(Provided data Opens)

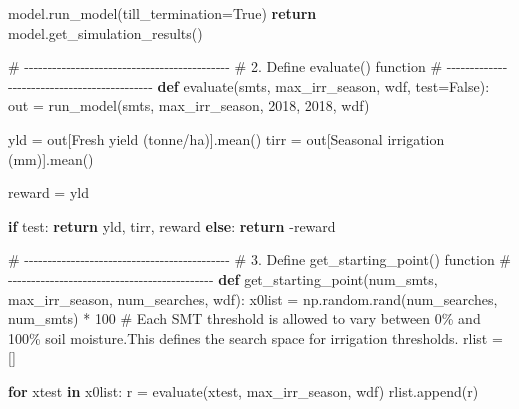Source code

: \documentclass[
  letterpaper,
  DIV=11,
  numbers=noendperiod]{scrartcl}
\newenvironment{Shaded}{\begin{snugshade}}{\end{snugshade}}
\newcommand{\CommentTok}[1]{\textcolor[rgb]{0.37,0.37,0.37}{#1}}
\newcommand{\ControlFlowTok}[1]{\textcolor[rgb]{0.00,0.23,0.31}{\textbf{#1}}}
\newcommand{\DecValTok}[1]{\textcolor[rgb]{0.68,0.00,0.00}{#1}}
\newcommand{\KeywordTok}[1]{\textcolor[rgb]{0.00,0.23,0.31}{\textbf{#1}}}
\newcommand{\NormalTok}[1]{\textcolor[rgb]{0.00,0.23,0.31}{#1}}
\newcommand{\OperatorTok}[1]{\textcolor[rgb]{0.37,0.37,0.37}{#1}}
\newcommand{\StringTok}[1]{\textcolor[rgb]{0.13,0.47,0.30}{#1}}
\newcommand{\VariableTok}[1]{\textcolor[rgb]{0.07,0.07,0.07}{#1}}
\begin{document}
\begin{Shaded}
\begin{Highlighting}[]
\NormalTok{    model.run\_model(till\_termination}\OperatorTok{=}\VariableTok{True}\NormalTok{)}
    \ControlFlowTok{return}\NormalTok{ model.get\_simulation\_results()}

\CommentTok{\# {-}{-}{-}{-}{-}{-}{-}{-}{-}{-}{-}{-}{-}{-}{-}{-}{-}{-}{-}{-}{-}{-}{-}{-}{-}{-}{-}{-}{-}{-}{-}{-}{-}{-}{-}{-}{-}{-}{-}{-}{-}{-}{-}{-}}
\CommentTok{\# 2. Define evaluate() function}
\CommentTok{\# {-}{-}{-}{-}{-}{-}{-}{-}{-}{-}{-}{-}{-}{-}{-}{-}{-}{-}{-}{-}{-}{-}{-}{-}{-}{-}{-}{-}{-}{-}{-}{-}{-}{-}{-}{-}{-}{-}{-}{-}{-}{-}{-}{-}}
\KeywordTok{def}\NormalTok{ evaluate(smts, max\_irr\_season, wdf, test}\OperatorTok{=}\VariableTok{False}\NormalTok{):}
\NormalTok{    out }\OperatorTok{=}\NormalTok{ run\_model(smts, max\_irr\_season, }\DecValTok{2018}\NormalTok{, }\DecValTok{2018}\NormalTok{, wdf)}

\NormalTok{    yld }\OperatorTok{=}\NormalTok{ out[}\StringTok{\textquotesingle{}Fresh yield (tonne/ha)\textquotesingle{}}\NormalTok{].mean()}
\NormalTok{    tirr }\OperatorTok{=}\NormalTok{ out[}\StringTok{\textquotesingle{}Seasonal irrigation (mm)\textquotesingle{}}\NormalTok{].mean()}

\NormalTok{    reward }\OperatorTok{=}\NormalTok{ yld}

    \ControlFlowTok{if}\NormalTok{ test:}
        \ControlFlowTok{return}\NormalTok{ yld, tirr, reward}
    \ControlFlowTok{else}\NormalTok{:}
        \ControlFlowTok{return} \OperatorTok{{-}}\NormalTok{reward}

\CommentTok{\# {-}{-}{-}{-}{-}{-}{-}{-}{-}{-}{-}{-}{-}{-}{-}{-}{-}{-}{-}{-}{-}{-}{-}{-}{-}{-}{-}{-}{-}{-}{-}{-}{-}{-}{-}{-}{-}{-}{-}{-}{-}{-}{-}{-}}
\CommentTok{\# 3. Define get\_starting\_point() function}
\CommentTok{\# {-}{-}{-}{-}{-}{-}{-}{-}{-}{-}{-}{-}{-}{-}{-}{-}{-}{-}{-}{-}{-}{-}{-}{-}{-}{-}{-}{-}{-}{-}{-}{-}{-}{-}{-}{-}{-}{-}{-}{-}{-}{-}{-}{-}}
\KeywordTok{def}\NormalTok{ get\_starting\_point(num\_smts, max\_irr\_season, num\_searches, wdf):}
\NormalTok{    x0list }\OperatorTok{=}\NormalTok{ np.random.rand(num\_searches, num\_smts) }\OperatorTok{*} \DecValTok{100} \CommentTok{\# Each SMT threshold is allowed to vary between 0\% and 100\% soil moisture.This defines the search space for irrigation thresholds.}
\NormalTok{    rlist }\OperatorTok{=}\NormalTok{ []}

    \ControlFlowTok{for}\NormalTok{ xtest }\KeywordTok{in}\NormalTok{ x0list:}
\NormalTok{        r }\OperatorTok{=}\NormalTok{ evaluate(xtest, max\_irr\_season, wdf)}
\NormalTok{        rlist.append(r)}


\end{Highlighting}
\end{Shaded}
\end{document}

(Provided data Closes)

§ **To do**
Leave the pictures aside and give every entry above again word for word.

§ **Result for this exercise**
Source code

: \documentclass[
  letterpaper,
  DIV=11,
  numbers=noendperiod]{scrartcl}
\newenvironment{Shaded}{\begin{snugshade}}{\end{snugshade}}
\newcommand{\CommentTok}[1]{\textcolor[rgb]{0.37,0.37,0.37}{#1}}
\newcommand{\ControlFlowTok}[1]{\textcolor[rgb]{0.00,0.23,0.31}{\textbf{#1}}}
\newcommand{\DecValTok}[1]{\textcolor[rgb]{0.68,0.00,0.00}{#1}}
\newcommand{\KeywordTok}[1]{\textcolor[rgb]{0.00,0.23,0.31}{\textbf{#1}}}
\newcommand{\NormalTok}[1]{\textcolor[rgb]{0.00,0.23,0.31}{#1}}
\newcommand{\OperatorTok}[1]{\textcolor[rgb]{0.37,0.37,0.37}{#1}}
\newcommand{\StringTok}[1]{\textcolor[rgb]{0.13,0.47,0.30}{#1}}
\newcommand{\VariableTok}[1]{\textcolor[rgb]{0.07,0.07,0.07}{#1}}
\begin{document}
\begin{Shaded}
\begin{Highlighting}[]
\NormalTok{    model.run\_model(till\_termination}\OperatorTok{=}\VariableTok{True}\NormalTok{)}
    \ControlFlowTok{return}\NormalTok{ model.get\_simulation\_results()}

\CommentTok{\# {-}{-}{-}{-}{-}{-}{-}{-}{-}{-}{-}{-}{-}{-}{-}{-}{-}{-}{-}{-}{-}{-}{-}{-}{-}{-}{-}{-}{-}{-}{-}{-}{-}{-}{-}{-}{-}{-}{-}{-}{-}{-}{-}{-}}
\CommentTok{\# 2. Define evaluate() function}
\CommentTok{\# {-}{-}{-}{-}{-}{-}{-}{-}{-}{-}{-}{-}{-}{-}{-}{-}{-}{-}{-}{-}{-}{-}{-}{-}{-}{-}{-}{-}{-}{-}{-}{-}{-}{-}{-}{-}{-}{-}{-}{-}{-}{-}{-}{-}}
\KeywordTok{def}\NormalTok{ evaluate(smts, max\_irr\_season, wdf, test}\OperatorTok{=}\VariableTok{False}\NormalTok{):}
\NormalTok{    out }\OperatorTok{=}\NormalTok{ run\_model(smts, max\_irr\_season, }\DecValTok{2018}\NormalTok{, }\DecValTok{2018}\NormalTok{, wdf)}

\NormalTok{    yld }\OperatorTok{=}\NormalTok{ out[}\StringTok{\textquotesingle{}Fresh yield (tonne/ha)\textquotesingle{}}\NormalTok{].mean()}
\NormalTok{    tirr }\OperatorTok{=}\NormalTok{ out[}\StringTok{\textquotesingle{}Seasonal irrigation (mm)\textquotesingle{}}\NormalTok{].mean()}

\NormalTok{    reward }\OperatorTok{=}\NormalTok{ yld}

    \ControlFlowTok{if}\NormalTok{ test:}
        \ControlFlowTok{return}\NormalTok{ yld, tirr, reward}
    \ControlFlowTok{else}\NormalTok{:}
        \ControlFlowTok{return} \OperatorTok{{-}}\NormalTok{reward}

\CommentTok{\# {-}{-}{-}{-}{-}{-}{-}{-}{-}{-}{-}{-}{-}{-}{-}{-}{-}{-}{-}{-}{-}{-}{-}{-}{-}{-}{-}{-}{-}{-}{-}{-}{-}{-}{-}{-}{-}{-}{-}{-}{-}{-}{-}{-}}
\CommentTok{\# 3. Define get\_starting\_point() function}
\CommentTok{\# {-}{-}{-}{-}{-}{-}{-}{-}{-}{-}{-}{-}{-}{-}{-}{-}{-}{-}{-}{-}{-}{-}{-}{-}{-}{-}{-}{-}{-}{-}{-}{-}{-}{-}{-}{-}{-}{-}{-}{-}{-}{-}{-}{-}}
\KeywordTok{def}\NormalTok{ get\_starting\_point(num\_smts, max\_irr\_season, num\_searches, wdf):}
\NormalTok{    x0list }\OperatorTok{=}\NormalTok{ np.random.rand(num\_searches, num\_smts) }\OperatorTok{*} \DecValTok{100} \CommentTok{\# Each SMT threshold is allowed to vary between 0\% and 100\% soil moisture.This defines the search space for irrigation thresholds.}
\NormalTok{    rlist }\OperatorTok{=}\NormalTok{ []}

    \ControlFlowTok{for}\NormalTok{ xtest }\KeywordTok{in}\NormalTok{ x0list:}
\NormalTok{        r }\OperatorTok{=}\NormalTok{ evaluate(xtest, max\_irr\_season, wdf)}
\NormalTok{        rlist.append(r)}


\end{Highlighting}
\end{Shaded}
\end{document}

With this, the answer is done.